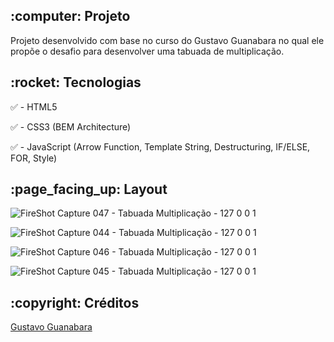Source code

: <h2>:computer: Projeto</h2>
Projeto desenvolvido com base no curso do Gustavo Guanabara no qual ele propõe o desafio para desenvolver uma tabuada de multiplicação.

<h2>:rocket: Tecnologias</h2>

:white_check_mark: - HTML5

:white_check_mark: - CSS3 (BEM Architecture)

:white_check_mark: - JavaScript (Arrow Function, Template String, Destructuring, IF/ELSE, FOR, Style)
 


<h2>:page_facing_up: Layout</h2>

![FireShot Capture 047 - Tabuada Multiplicação - 127 0 0 1](https://user-images.githubusercontent.com/45328215/72930234-4304b180-3d3a-11ea-9624-4518b2d260eb.png)

![FireShot Capture 044 - Tabuada Multiplicação - 127 0 0 1](https://user-images.githubusercontent.com/45328215/72930235-4304b180-3d3a-11ea-9a0c-385ae2ce6923.png)

![FireShot Capture 046 - Tabuada Multiplicação - 127 0 0 1](https://user-images.githubusercontent.com/45328215/72930237-4304b180-3d3a-11ea-819c-1edad6b0dfa8.png)

![FireShot Capture 045 - Tabuada Multiplicação - 127 0 0 1](https://user-images.githubusercontent.com/45328215/72930236-4304b180-3d3a-11ea-966f-5e0f31a5f9ec.png)


<h2>:copyright: Créditos</h2>

[Gustavo Guanabara ](https://www.youtube.com/playlist?list=PLHz_AreHm4dlsK3Nr9GVvXCbpQyHQl1o1)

= = =

_Problem to solve:_ Could you return every line from the entries above in which the string "Gustavo" occurs?

_Reply:_
Projeto desenvolvido com base no curso do Gustavo Guanabara no qual ele propõe o desafio para desenvolver uma tabuada de multiplicação.
[Gustavo Guanabara ](https://www.youtube.com/playlist?list=PLHz_AreHm4dlsK3Nr9GVvXCbpQyHQl1o1)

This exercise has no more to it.